Required action
Using the records that follow, copy every line containing the word "能同时打赢两场战争".

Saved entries
------------------------------------------------------------
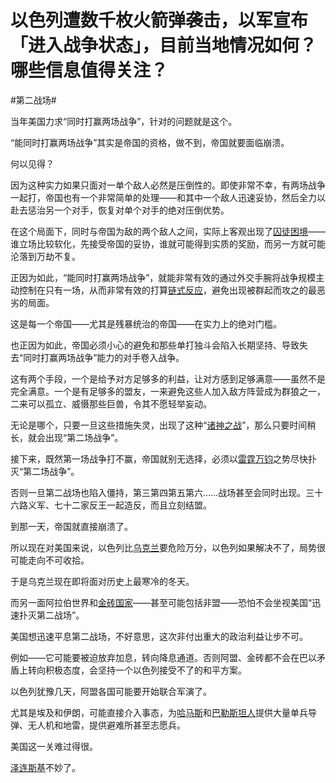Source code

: # 以色列遭数千枚火箭弹袭击，以军宣布「进入战争状态」，目前当地情况如何？哪些信息值得关注？

\#第二战场#

当年美国力求“同时打赢两场战争”，针对的问题就是这个。

“能同时打赢两场战争”其实是帝国的资格，做不到，帝国就要面临崩溃。

何以见得？

因为这种实力如果只面对一单个敌人必然是压倒性的。即使非常不幸，有两场战争一起打，帝国也有一个非常简单的处理——和其中一个敌人迅速妥协，然后全力以赴去惩治另一个对手，恢复对单个对手的绝对压倒优势。

在这个局面下，同时与帝国为敌的两个敌人之间，实际上客观出现了[囚徒困境](https://www.zhihu.com/search?q=囚徒困境&search_source=Entity&hybrid_search_source=Entity&hybrid_search_extra={"sourceType"%3A"answer"%2C"sourceId"%3A3242996345})——谁立场比较软化，先接受帝国的妥协，谁就可能得到实质的奖励，而另一方就可能沦落到万劫不复。

正因为如此，“能同时打赢两场战争”，就能非常有效的通过外交手腕将战争规模主动控制在只有一场，从而非常有效的打算[链式反应](https://www.zhihu.com/search?q=链式反应&search_source=Entity&hybrid_search_source=Entity&hybrid_search_extra={"sourceType"%3A"answer"%2C"sourceId"%3A3242996345})，避免出现被群起而攻之的最恶劣的局面。

这是每一个帝国——尤其是残暴统治的帝国——在实力上的绝对门槛。

也正因为如此，帝国必须小心的避免和那些单打独斗会陷入长期坚持、导致失去“同时打赢两场战争”能力的对手卷入战争。

这有两个手段，一个是给予对方足够多的利益，让对方感到足够满意——虽然不是完全满意。一个是有足够多的盟友，一来避免这些人加入敌方阵营成为群狼之一，二来可以孤立、威慑那些巨兽，令其不愿轻举妄动。

无论是哪个，只要一旦这些措施失灵，出现了这种“[诸神之战](https://www.zhihu.com/search?q=诸神之战&search_source=Entity&hybrid_search_source=Entity&hybrid_search_extra={"sourceType"%3A"answer"%2C"sourceId"%3A3242996345})”，那么只要时间稍长，就会出现“第二场战争”。

接下来，既然第一场战争打不赢，帝国就别无选择，必须以[雷霆万钧](https://www.zhihu.com/search?q=雷霆万钧&search_source=Entity&hybrid_search_source=Entity&hybrid_search_extra={"sourceType"%3A"answer"%2C"sourceId"%3A3242996345})之势尽快扑灭“第二场战争”。

否则一旦第二战场也陷入僵持，第三第四第五第六……战场甚至会同时出现。三十六路义军、七十二家反王一起造反，而且立刻结盟。

到那一天，帝国就直接崩溃了。

所以现在对美国来说，以色列比[乌克兰](https://www.zhihu.com/search?q=乌克兰&search_source=Entity&hybrid_search_source=Entity&hybrid_search_extra={"sourceType"%3A"answer"%2C"sourceId"%3A3242996345})要危险万分，以色列如果解决不了，局势很可能走向不可收拾。

于是乌克兰现在即将面对历史上最寒冷的冬天。

而另一面阿拉伯世界和[金砖国家](https://www.zhihu.com/search?q=金砖国家&search_source=Entity&hybrid_search_source=Entity&hybrid_search_extra={"sourceType"%3A"answer"%2C"sourceId"%3A3242996345})——甚至可能包括非盟——恐怕不会坐视美国“迅速扑灭第二战场”。

美国想迅速平息第二战场，不好意思，这次非付出重大的政治利益让步不可。

例如——它可能要被迫放弃加息，转向降息通道。否则阿盟、金砖都不会在巴以矛盾上转向积极态度，会坚持一个以色列接受不了的和平方案。

以色列犹豫几天，阿盟各国可能要开始联合军演了。

尤其是埃及和伊朗，可能直接介入事态，为[哈马斯](https://www.zhihu.com/search?q=哈马斯&search_source=Entity&hybrid_search_source=Entity&hybrid_search_extra={"sourceType"%3A"answer"%2C"sourceId"%3A3242996345})和[巴勒斯坦人](https://www.zhihu.com/search?q=巴勒斯坦人&search_source=Entity&hybrid_search_source=Entity&hybrid_search_extra={"sourceType"%3A"answer"%2C"sourceId"%3A3242996345})提供大量单兵导弹、无人机和地雷，提供避难所甚至志愿兵。

美国这一关难过得很。

[泽连斯基](https://www.zhihu.com/search?q=泽连斯基&search_source=Entity&hybrid_search_source=Entity&hybrid_search_extra={"sourceType"%3A"answer"%2C"sourceId"%3A3242996345})不妙了。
------------------------------------------------------------
Result below
“能同时打赢两场战争”其实是帝国的资格，做不到，帝国就要面临崩溃。
正因为如此，“能同时打赢两场战争”，就能非常有效的通过外交手腕将战争规模主动控制在只有一场，从而非常有效的打算[链式反应](https://www.zhihu.com/search?q=链式反应&search_source=Entity&hybrid_search_source=Entity&hybrid_search_extra={"sourceType"%3A"answer"%2C"sourceId"%3A3242996345})，避免出现被群起而攻之的最恶劣的局面。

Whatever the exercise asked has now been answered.